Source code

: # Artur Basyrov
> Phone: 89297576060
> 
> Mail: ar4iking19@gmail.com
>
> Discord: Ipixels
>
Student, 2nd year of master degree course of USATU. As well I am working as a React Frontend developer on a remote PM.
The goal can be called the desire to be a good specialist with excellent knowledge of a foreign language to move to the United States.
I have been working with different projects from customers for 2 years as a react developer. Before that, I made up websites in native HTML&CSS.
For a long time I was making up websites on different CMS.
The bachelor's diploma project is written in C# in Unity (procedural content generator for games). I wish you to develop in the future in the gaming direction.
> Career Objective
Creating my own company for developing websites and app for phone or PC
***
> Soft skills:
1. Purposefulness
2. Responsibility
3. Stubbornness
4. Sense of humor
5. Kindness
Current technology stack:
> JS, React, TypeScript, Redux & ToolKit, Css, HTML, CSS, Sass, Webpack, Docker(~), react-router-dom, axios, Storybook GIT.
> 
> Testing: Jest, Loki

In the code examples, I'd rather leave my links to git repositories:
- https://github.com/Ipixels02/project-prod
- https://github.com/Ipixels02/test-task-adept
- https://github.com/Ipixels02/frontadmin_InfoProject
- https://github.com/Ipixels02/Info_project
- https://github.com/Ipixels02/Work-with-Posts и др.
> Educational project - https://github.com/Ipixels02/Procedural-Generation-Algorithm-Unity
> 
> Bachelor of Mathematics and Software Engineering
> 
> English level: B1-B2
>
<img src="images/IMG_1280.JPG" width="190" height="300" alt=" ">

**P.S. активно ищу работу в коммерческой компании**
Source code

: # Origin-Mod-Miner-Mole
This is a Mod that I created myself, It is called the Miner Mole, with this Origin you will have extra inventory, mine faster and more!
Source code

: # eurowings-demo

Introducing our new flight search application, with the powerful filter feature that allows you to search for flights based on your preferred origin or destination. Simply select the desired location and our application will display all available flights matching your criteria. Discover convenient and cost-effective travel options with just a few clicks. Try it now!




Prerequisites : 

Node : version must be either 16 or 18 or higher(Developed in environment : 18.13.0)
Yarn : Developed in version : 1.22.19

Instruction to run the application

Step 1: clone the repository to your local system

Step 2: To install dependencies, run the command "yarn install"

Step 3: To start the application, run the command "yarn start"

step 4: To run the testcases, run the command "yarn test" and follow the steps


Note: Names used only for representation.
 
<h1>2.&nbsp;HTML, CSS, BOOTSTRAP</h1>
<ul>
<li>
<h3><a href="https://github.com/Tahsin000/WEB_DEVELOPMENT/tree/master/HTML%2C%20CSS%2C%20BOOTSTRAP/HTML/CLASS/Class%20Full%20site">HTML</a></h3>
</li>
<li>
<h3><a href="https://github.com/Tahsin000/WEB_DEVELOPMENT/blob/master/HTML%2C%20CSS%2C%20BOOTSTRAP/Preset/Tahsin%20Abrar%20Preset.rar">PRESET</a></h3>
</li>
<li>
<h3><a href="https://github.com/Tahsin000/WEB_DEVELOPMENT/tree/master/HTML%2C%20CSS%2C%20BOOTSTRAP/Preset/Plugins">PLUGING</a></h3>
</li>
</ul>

# # # # # # #

### ABOUT THIS TASK
Find the word "tree" in the records, and report each line that has it.

### ANSWER SECTION
<h3><a href="https://github.com/Tahsin000/WEB_DEVELOPMENT/tree/master/HTML%2C%20CSS%2C%20BOOTSTRAP/HTML/CLASS/Class%20Full%20site">HTML</a></h3>
<h3><a href="https://github.com/Tahsin000/WEB_DEVELOPMENT/tree/master/HTML%2C%20CSS%2C%20BOOTSTRAP/Preset/Plugins">PLUGING</a></h3>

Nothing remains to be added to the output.